*** Opening of MATERIAL SUPPLIED ***

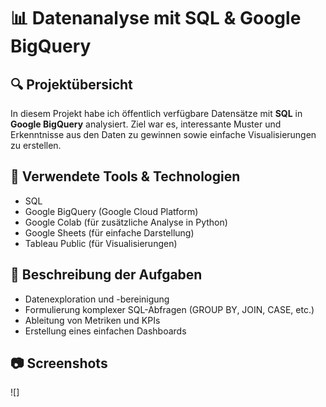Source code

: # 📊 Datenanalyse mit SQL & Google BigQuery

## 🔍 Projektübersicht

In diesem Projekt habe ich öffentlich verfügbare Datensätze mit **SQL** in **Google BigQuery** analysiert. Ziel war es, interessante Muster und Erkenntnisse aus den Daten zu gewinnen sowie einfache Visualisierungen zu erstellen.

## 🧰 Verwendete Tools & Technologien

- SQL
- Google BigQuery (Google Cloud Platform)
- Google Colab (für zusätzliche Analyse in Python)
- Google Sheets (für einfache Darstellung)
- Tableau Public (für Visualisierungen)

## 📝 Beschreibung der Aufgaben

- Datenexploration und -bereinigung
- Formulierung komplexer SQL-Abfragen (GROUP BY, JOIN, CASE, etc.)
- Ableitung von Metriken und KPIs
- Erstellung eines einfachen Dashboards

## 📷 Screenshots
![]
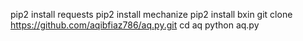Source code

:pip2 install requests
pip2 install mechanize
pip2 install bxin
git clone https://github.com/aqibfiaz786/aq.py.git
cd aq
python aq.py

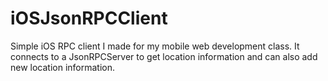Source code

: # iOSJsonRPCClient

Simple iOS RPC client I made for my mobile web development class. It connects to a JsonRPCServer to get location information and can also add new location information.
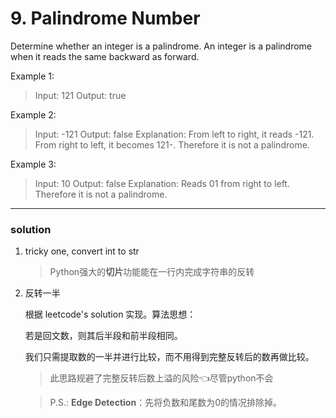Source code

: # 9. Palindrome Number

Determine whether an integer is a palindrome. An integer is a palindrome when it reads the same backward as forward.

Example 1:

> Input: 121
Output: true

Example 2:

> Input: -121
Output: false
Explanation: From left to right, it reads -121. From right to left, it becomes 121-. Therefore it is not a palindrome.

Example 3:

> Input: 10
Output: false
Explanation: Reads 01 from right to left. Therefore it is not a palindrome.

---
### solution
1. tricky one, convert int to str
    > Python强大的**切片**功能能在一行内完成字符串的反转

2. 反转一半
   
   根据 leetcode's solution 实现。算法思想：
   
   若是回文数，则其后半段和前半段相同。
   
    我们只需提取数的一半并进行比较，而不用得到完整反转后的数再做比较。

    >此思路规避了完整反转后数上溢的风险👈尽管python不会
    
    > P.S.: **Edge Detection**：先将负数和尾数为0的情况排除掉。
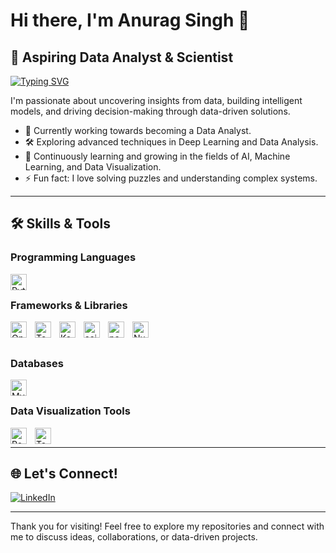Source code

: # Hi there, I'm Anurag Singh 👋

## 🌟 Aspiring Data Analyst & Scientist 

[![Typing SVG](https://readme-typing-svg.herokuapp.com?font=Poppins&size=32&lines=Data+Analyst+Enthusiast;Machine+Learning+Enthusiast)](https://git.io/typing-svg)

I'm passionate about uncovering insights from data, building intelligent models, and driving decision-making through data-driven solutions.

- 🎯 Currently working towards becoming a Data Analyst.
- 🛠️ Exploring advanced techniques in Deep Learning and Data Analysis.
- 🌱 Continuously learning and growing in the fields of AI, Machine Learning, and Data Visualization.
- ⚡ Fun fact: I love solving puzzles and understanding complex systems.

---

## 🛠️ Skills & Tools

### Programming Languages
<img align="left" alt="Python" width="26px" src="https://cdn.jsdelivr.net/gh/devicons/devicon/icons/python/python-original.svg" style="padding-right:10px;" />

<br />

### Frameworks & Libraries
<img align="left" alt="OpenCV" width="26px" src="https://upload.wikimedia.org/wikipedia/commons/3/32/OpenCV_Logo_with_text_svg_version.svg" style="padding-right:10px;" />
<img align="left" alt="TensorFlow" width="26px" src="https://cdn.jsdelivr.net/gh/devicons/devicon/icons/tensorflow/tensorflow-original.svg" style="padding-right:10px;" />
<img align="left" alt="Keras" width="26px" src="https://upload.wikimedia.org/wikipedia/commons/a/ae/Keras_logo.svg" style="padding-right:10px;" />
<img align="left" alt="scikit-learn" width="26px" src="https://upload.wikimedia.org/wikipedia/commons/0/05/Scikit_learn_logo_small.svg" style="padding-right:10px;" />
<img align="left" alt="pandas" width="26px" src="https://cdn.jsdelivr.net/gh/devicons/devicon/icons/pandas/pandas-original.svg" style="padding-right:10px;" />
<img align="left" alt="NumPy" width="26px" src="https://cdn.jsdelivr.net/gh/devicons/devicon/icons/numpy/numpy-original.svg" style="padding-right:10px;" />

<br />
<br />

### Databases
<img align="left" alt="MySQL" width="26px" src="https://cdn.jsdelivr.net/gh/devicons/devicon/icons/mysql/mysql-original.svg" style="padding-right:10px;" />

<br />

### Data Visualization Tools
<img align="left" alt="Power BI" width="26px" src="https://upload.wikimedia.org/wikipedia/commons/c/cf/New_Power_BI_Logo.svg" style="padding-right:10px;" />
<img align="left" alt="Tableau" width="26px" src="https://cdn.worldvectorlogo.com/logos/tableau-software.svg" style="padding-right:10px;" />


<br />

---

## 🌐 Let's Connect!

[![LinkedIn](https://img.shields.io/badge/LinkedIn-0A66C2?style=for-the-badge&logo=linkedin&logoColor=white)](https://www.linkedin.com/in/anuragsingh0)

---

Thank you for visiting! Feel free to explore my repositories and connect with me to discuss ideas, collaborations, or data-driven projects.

*** Close of MATERIAL SUPPLIED ***
*** Opening of MATERIAL SUPPLIED ***

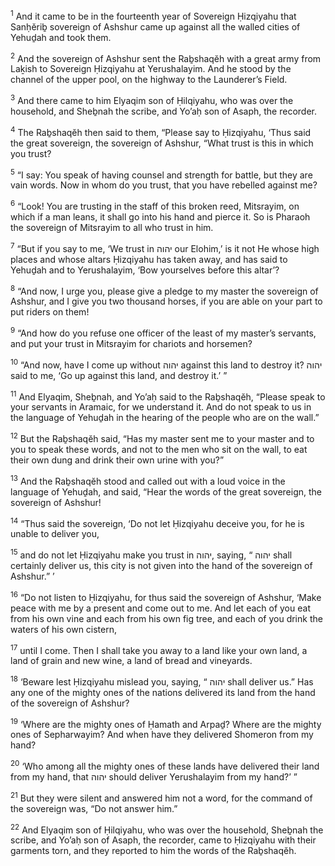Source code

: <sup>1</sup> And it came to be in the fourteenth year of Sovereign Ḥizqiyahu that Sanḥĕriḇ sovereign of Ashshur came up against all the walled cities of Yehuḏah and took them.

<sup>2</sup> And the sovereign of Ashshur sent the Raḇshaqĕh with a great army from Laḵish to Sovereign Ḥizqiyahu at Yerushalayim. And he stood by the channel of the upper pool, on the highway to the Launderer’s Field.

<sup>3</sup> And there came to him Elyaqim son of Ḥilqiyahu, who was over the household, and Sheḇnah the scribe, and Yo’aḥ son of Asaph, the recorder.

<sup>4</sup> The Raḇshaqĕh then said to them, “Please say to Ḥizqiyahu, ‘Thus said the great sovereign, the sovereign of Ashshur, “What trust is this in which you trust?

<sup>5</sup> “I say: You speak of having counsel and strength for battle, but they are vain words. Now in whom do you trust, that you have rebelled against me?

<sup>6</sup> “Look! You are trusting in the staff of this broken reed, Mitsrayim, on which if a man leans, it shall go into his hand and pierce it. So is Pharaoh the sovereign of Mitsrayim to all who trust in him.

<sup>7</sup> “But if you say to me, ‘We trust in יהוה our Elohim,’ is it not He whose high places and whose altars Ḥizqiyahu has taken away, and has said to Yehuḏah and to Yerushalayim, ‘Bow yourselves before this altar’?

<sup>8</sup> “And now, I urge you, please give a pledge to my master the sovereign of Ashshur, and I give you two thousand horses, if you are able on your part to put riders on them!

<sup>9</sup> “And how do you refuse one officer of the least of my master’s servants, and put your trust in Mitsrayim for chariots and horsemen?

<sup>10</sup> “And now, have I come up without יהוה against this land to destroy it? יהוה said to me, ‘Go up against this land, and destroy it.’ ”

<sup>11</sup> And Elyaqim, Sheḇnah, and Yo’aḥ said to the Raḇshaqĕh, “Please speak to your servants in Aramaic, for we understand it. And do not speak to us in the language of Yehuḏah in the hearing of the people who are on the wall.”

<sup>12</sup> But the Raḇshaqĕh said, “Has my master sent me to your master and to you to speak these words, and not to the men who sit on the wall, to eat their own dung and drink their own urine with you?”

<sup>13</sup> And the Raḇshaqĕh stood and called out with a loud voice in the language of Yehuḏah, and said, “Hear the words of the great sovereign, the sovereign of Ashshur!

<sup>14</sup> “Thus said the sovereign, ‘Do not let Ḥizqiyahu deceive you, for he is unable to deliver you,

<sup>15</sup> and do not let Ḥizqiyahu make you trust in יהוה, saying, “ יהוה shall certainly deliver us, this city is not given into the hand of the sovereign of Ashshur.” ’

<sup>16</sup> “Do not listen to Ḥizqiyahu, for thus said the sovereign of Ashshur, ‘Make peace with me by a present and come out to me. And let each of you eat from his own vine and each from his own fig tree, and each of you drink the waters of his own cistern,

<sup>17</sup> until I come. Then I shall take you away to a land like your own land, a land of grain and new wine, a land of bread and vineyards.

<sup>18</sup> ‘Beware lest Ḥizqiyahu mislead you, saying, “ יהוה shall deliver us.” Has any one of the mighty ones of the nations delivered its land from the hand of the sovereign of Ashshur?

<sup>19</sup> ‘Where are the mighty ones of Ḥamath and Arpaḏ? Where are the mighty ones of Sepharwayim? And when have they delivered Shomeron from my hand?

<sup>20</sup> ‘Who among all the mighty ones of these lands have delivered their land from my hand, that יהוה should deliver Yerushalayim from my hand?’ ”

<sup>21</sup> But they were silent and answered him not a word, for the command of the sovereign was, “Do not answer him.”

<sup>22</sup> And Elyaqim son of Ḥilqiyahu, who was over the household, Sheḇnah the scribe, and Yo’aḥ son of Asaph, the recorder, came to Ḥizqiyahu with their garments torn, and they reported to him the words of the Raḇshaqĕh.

*** Close of MATERIAL SUPPLIED ***

Among the lines above, which contain the word "have"? Copy every one.

<sup>5</sup> “I say: You speak of having counsel and strength for battle, but they are vain words. Now in whom do you trust, that you have rebelled against me?
<sup>10</sup> “And now, have I come up without יהוה against this land to destroy it? יהוה said to me, ‘Go up against this land, and destroy it.’ ”
<sup>19</sup> ‘Where are the mighty ones of Ḥamath and Arpaḏ? Where are the mighty ones of Sepharwayim? And when have they delivered Shomeron from my hand?
<sup>20</sup> ‘Who among all the mighty ones of these lands have delivered their land from my hand, that יהוה should deliver Yerushalayim from my hand?’ ”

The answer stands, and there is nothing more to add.